The Necurs botnet has been linked to a new campaign launched against financial institutions in order to spread Remote Access Trojans (RATs).
However, what makes this campaign interesting is that all targets were bank employees, which suggests a level of spear phishing.
“There were no free mail providers in this campaign, signaling clear intent by the attackers to infiltrate banks specifically,” Cofense says.
The Necurs botnet, known internally by Proofpoint as TA505, is one of the largest spam generators in existence.
The short-lived campaign launched by the botnet abruptly stopped roughly eight hours after being discovered.
The spam emails in this campaign are basic and appear to be coming from India. The message titles are simple, too, as they include either “Request BOI” or “Payment Advice
However, the malicious payload is far from simple.

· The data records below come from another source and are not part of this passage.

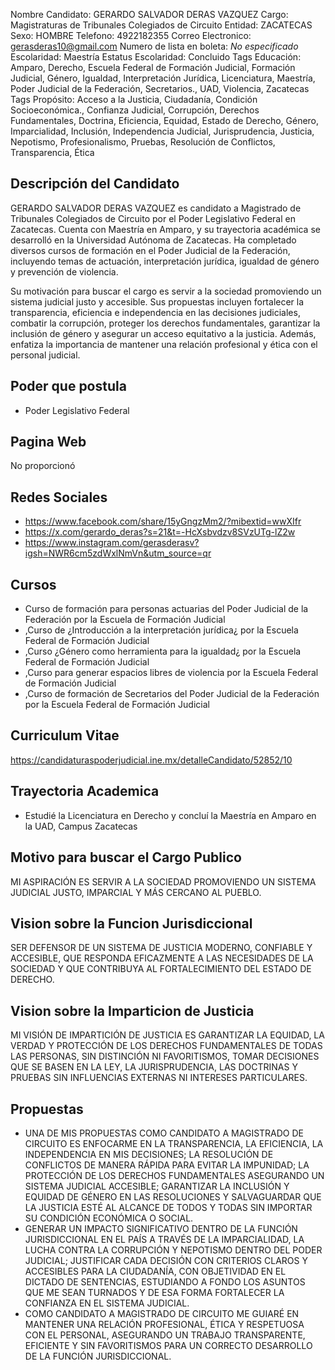 Nombre Candidato: GERARDO SALVADOR DERAS VAZQUEZ
Cargo: Magistraturas de Tribunales Colegiados de Circuito
Entidad: ZACATECAS
Sexo: HOMBRE
Telefono: 4922182355
Correo Electronico: gerasderas10@gmail.com
Numero de lista en boleta: *No especificado*
Escolaridad: Maestría
Estatus Escolaridad: Concluido
Tags Educación: Amparo, Derecho, Escuela Federal de Formación Judicial, Formación Judicial, Género, Igualdad, Interpretación Jurídica, Licenciatura, Maestría, Poder Judicial de la Federación, Secretarios., UAD, Violencia, Zacatecas
Tags Propósito: Acceso a la Justicia, Ciudadanía, Condición Socioeconómica., Confianza Judicial, Corrupción, Derechos Fundamentales, Doctrina, Eficiencia, Equidad, Estado de Derecho, Género, Imparcialidad, Inclusión, Independencia Judicial, Jurisprudencia, Justicia, Nepotismo, Profesionalismo, Pruebas, Resolución de Conflictos, Transparencia, Ética


## Descripción del Candidato 

GERARDO SALVADOR DERAS VAZQUEZ es candidato a Magistrado de Tribunales Colegiados de Circuito por el Poder Legislativo Federal en Zacatecas. Cuenta con Maestría en Amparo, y su trayectoria académica se desarrolló en la Universidad Autónoma de Zacatecas. Ha completado diversos cursos de formación en el Poder Judicial de la Federación, incluyendo temas de actuación, interpretación jurídica, igualdad de género y prevención de violencia.

Su motivación para buscar el cargo es servir a la sociedad promoviendo un sistema judicial justo y accesible. Sus propuestas incluyen fortalecer la transparencia, eficiencia e independencia en las decisiones judiciales, combatir la corrupción, proteger los derechos fundamentales, garantizar la inclusión de género y asegurar un acceso equitativo a la justicia. Además, enfatiza la importancia de mantener una relación profesional y ética con el personal judicial.


## Poder que postula

- Poder Legislativo Federal


## Pagina Web

No proporcionó


## Redes Sociales

- https://www.facebook.com/share/15yGngzMm2/?mibextid=wwXIfr
- https://x.com/gerardo_deras?s=21&t=-HcXsbvdzv8SVzUTg-lZ2w
- https://www.instagram.com/gerasderasv?igsh=NWR6cm5zdWxlNmVn&utm_source=qr


## Cursos

- Curso de formación para personas actuarias del Poder Judicial de la Federación por la Escuela de Formación Judicial
- ,Curso de ¿Introducción a la interpretación jurídica¿ por la Escuela Federal de Formación Judicial
- ,Curso ¿Género como herramienta para la igualdad¿ por la Escuela Federal de Formación Judicial
- ,Curso para generar espacios libres de violencia por la Escuela Federal de Formación Judicial
- ,Curso de formación de Secretarios del Poder Judicial de la Federación por la Escuela Federal de Formación Judicial


## Curriculum Vitae

https://candidaturaspoderjudicial.ine.mx/detalleCandidato/52852/10


## Trayectoria Academica

- Estudié la Licenciatura en Derecho y concluí la Maestría en Amparo en la UAD, Campus Zacatecas


## Motivo para buscar el Cargo Publico

MI ASPIRACIÓN ES SERVIR A LA SOCIEDAD PROMOVIENDO UN SISTEMA JUDICIAL JUSTO, IMPARCIAL Y MÁS CERCANO AL PUEBLO.


## Vision sobre la Funcion Jurisdiccional

SER DEFENSOR DE UN SISTEMA DE JUSTICIA MODERNO, CONFIABLE Y ACCESIBLE, QUE RESPONDA EFICAZMENTE A LAS NECESIDADES DE LA SOCIEDAD Y QUE CONTRIBUYA AL FORTALECIMIENTO DEL ESTADO DE DERECHO.


## Vision sobre la Imparticion de Justicia

MI VISIÓN DE IMPARTICIÓN DE JUSTICIA ES GARANTIZAR LA EQUIDAD, LA VERDAD Y PROTECCIÓN DE LOS DERECHOS FUNDAMENTALES DE TODAS LAS PERSONAS, SIN DISTINCIÓN NI FAVORITISMOS, TOMAR DECISIONES QUE SE BASEN EN LA LEY, LA JURISPRUDENCIA, LAS DOCTRINAS Y PRUEBAS SIN INFLUENCIAS EXTERNAS NI INTERESES PARTICULARES.


## Propuestas

- UNA DE MIS PROPUESTAS COMO CANDIDATO A MAGISTRADO DE CIRCUITO ES ENFOCARME EN LA TRANSPARENCIA, LA EFICIENCIA, LA INDEPENDENCIA EN MIS DECISIONES; LA RESOLUCIÓN DE CONFLICTOS DE MANERA RÁPIDA PARA EVITAR LA IMPUNIDAD; LA PROTECCIÓN DE LOS DERECHOS FUNDAMENTALES ASEGURANDO UN SISTEMA JUDICIAL ACCESIBLE; GARANTIZAR LA INCLUSIÓN Y EQUIDAD DE GÉNERO EN LAS RESOLUCIONES Y SALVAGUARDAR QUE LA JUSTICIA ESTÉ AL ALCANCE DE TODOS Y TODAS SIN IMPORTAR SU CONDICIÓN ECONÓMICA O SOCIAL.
- GENERAR UN IMPACTO SIGNIFICATIVO DENTRO DE LA FUNCIÓN JURISDICCIONAL EN EL PAÍS A TRAVÉS DE LA IMPARCIALIDAD, LA LUCHA CONTRA LA CORRUPCIÓN Y NEPOTISMO DENTRO DEL PODER JUDICIAL; JUSTIFICAR CADA DECISIÓN CON CRITERIOS CLAROS Y ACCESIBLES PARA LA CIUDADANÍA, CON OBJETIVIDAD EN EL DICTADO DE SENTENCIAS, ESTUDIANDO A FONDO LOS ASUNTOS QUE ME SEAN TURNADOS Y DE ESA FORMA FORTALECER LA CONFIANZA EN EL SISTEMA JUDICIAL.
- COMO CANDIDATO A MAGISTRADO DE CIRCUITO ME GUIARÉ EN MANTENER UNA RELACIÓN PROFESIONAL, ÉTICA Y RESPETUOSA CON EL PERSONAL, ASEGURANDO UN TRABAJO TRANSPARENTE, EFICIENTE Y SIN FAVORITISMOS PARA UN CORRECTO DESARROLLO DE LA FUNCIÓN JURISDICCIONAL.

As a break outside the norm for the botnet, there is the addition of weaponized Microsoft Publisher files which are attached to the fraudulent emails. The .PUB files contain embedded macros which, once downloaded and opened, then grabs a payload from a remote host. A smaller number of targets were issued malicious .PDF file attachments.
“Like Word and Excel, Publisher has the ability to embed macros,” Cofense says. “So just when you are feeling confident about a layered defense protecting you from malicious Word docs, Necurs adapts and throws you a curveball.”
The malware payload is the FlawedAmmyy RAT. FlawedAmmyy is based on the leaked source code of the legitimate Ammyy Admin remote desktop control software.
The Trojan is able to seize control of an infected machine’s host, providing remote access to a threat actor, as well as stealing sensitive data. Researchers say the malware can also serve as a “beachhead for any further lateral movement within the organization.”
Necurs was first spotted in 2012 and hit the spotlight several years ago after threat actors harnessed the botnet to spread the Dridex banking Trojan and Locky ransomware. The researchers do not know who is behind the campaign, or why the attack was so short-lived.
At the same time, researchers from Proofpoint say the botnet is also being used to distribute a new strain of malware. Dubbed Marap, the payload dropper is able to steal system information and receive additional modules for further infection from C&C servers.
The targets in the latest campaign ranged from small banks to some of the largest and most well-known financial institutions. While the assault has stopped, for now, there are no guarantees banks will not soon again be targeted.